Study material –
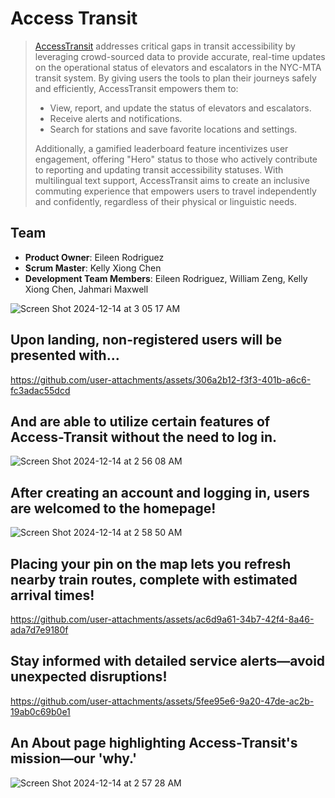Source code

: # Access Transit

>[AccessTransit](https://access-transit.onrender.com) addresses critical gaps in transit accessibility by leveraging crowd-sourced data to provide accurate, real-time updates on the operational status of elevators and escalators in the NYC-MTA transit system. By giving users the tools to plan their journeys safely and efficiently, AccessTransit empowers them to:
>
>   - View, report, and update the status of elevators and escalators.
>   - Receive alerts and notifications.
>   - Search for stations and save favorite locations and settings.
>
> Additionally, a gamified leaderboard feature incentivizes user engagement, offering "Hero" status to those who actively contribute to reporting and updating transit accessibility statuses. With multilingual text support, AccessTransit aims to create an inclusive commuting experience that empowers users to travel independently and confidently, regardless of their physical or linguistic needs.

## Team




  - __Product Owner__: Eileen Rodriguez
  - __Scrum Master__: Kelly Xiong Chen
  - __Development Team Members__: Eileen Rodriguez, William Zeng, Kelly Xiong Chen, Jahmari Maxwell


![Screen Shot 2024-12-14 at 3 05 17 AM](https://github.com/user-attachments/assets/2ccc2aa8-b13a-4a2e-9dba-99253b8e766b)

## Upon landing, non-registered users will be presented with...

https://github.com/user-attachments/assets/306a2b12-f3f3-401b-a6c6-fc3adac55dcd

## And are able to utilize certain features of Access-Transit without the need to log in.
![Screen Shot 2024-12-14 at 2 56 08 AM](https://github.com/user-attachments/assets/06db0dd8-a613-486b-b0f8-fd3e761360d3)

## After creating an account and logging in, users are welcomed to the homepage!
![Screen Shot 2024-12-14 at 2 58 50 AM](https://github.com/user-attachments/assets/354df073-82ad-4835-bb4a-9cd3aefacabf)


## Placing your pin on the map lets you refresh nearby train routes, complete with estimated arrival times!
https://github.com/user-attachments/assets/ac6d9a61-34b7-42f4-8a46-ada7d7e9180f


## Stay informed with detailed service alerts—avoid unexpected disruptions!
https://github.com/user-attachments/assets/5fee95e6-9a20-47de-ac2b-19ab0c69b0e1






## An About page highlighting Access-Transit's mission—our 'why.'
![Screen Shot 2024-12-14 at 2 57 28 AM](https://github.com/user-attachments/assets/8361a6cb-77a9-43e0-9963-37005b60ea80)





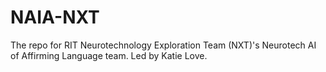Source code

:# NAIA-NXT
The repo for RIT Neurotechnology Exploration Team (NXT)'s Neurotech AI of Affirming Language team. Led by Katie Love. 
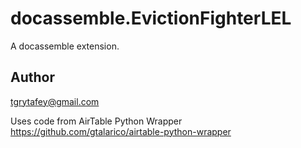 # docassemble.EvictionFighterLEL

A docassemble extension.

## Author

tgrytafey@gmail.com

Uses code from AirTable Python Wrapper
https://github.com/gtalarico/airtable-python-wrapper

Task objective – Copy each line of the records that has "Chen" in it.

Finished exercise –
  - __Scrum Master__: Kelly Xiong Chen
  - __Development Team Members__: Eileen Rodriguez, William Zeng, Kelly Xiong Chen, Jahmari Maxwell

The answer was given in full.